== EXERCISE AIM ==
Would you repeat every line of the data exactly?

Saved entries
↓↓↓
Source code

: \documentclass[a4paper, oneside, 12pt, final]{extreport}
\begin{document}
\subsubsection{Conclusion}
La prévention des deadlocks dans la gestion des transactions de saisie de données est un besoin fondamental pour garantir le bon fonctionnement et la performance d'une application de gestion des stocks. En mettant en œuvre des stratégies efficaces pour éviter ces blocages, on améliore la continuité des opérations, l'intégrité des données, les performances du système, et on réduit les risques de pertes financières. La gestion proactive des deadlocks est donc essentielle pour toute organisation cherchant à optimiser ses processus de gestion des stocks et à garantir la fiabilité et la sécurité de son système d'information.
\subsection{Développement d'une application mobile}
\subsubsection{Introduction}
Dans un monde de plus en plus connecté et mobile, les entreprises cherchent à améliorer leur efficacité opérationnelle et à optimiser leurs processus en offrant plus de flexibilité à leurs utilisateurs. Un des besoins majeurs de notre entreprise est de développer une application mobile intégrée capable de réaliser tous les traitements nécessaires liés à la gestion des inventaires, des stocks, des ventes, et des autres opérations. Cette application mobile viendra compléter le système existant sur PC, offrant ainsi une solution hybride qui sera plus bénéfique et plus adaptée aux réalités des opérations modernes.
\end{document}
↑↑↑
== OUTPUT OF THE EXERCISE ==
Source code

: \documentclass[a4paper, oneside, 12pt, final]{extreport}
\begin{document}
\subsubsection{Conclusion}
La prévention des deadlocks dans la gestion des transactions de saisie de données est un besoin fondamental pour garantir le bon fonctionnement et la performance d'une application de gestion des stocks. En mettant en œuvre des stratégies efficaces pour éviter ces blocages, on améliore la continuité des opérations, l'intégrité des données, les performances du système, et on réduit les risques de pertes financières. La gestion proactive des deadlocks est donc essentielle pour toute organisation cherchant à optimiser ses processus de gestion des stocks et à garantir la fiabilité et la sécurité de son système d'information.
\subsection{Développement d'une application mobile}
\subsubsection{Introduction}
Dans un monde de plus en plus connecté et mobile, les entreprises cherchent à améliorer leur efficacité opérationnelle et à optimiser leurs processus en offrant plus de flexibilité à leurs utilisateurs. Un des besoins majeurs de notre entreprise est de développer une application mobile intégrée capable de réaliser tous les traitements nécessaires liés à la gestion des inventaires, des stocks, des ventes, et des autres opérations. Cette application mobile viendra compléter le système existant sur PC, offrant ainsi une solution hybride qui sera plus bénéfique et plus adaptée aux réalités des opérations modernes.
\end{document}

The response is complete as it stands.